The Mornington Peninsula Regional Gallery has forged a reputation for its intelligent, carefully curated shows, such as last year's Controversy, which explored art that has unsettled Australian audiences, from Jules Lefebvre's coy nudes to Juan Davila's not-so-coy statements on the treatment of refugees. The gallery's next major show, starting in December, is the second instalment of the popular Sea of Dreams exhibition, featuring artists whose works are closely associated with Port Phillip Bay, including Fred McCubbin, Arthur Streeton, Clarice Beckett and Sidney Nolan.
Even the freeways heading to the peninsula display works of art. The EastLink is home to enormous roadside sculptures, such as the modernist-inspired giant blackbird pecking at a big yellow worm by Emily Floyd, and Callum Morton's almost life-sized Hotel, which many mistake for the real thing. In another win for Australian sculptors, McClelland Gallery director Robert Lindsay has struck a partnership with Southern Way, manager of the new Peninsula Link freeway, to commission $250,000 sculptures every two years for the next 25 years, to be displayed at the exit points near the McClelland Gallery + Sculpture Park.
After their time on the freeway, the works become part of the McClelland Sculpture Park's permanent collection.
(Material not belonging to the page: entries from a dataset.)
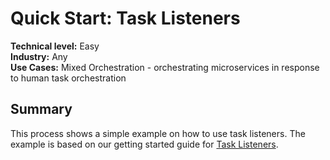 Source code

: # Quick Start: Task Listeners
**Technical level:** Easy
<br>
**Industry:** Any
<br>
**Use Cases:** Mixed Orchestration - orchestrating microservices in response to human task orchestration

## Summary

This process shows a simple example on how to use task listeners. The example is based on our getting started guide for [Task Listeners](https://docs.camunda.io/docs/guides/user-task-listener/). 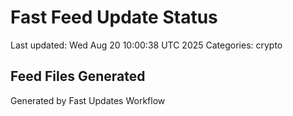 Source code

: # Fast Feed Update Status
Last updated: Wed Aug 20 10:00:38 UTC 2025
Categories: crypto

## Feed Files Generated

Generated by Fast Updates Workflow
Dean Colls's huge ram skull Rex Australis and Phil Price's futuristic Tree of Life are the first commissions on show on the Peninsula Link. "At the end of 25 years," says Lindsay, "there will be an ensemble of 14 works, which will be like a time capsule of the changing tastes of the first quarter of the century."
The sculptures will also be testament to a time when the critical mass of cultural activity moved irrevocably beyond the metropolitan boundary.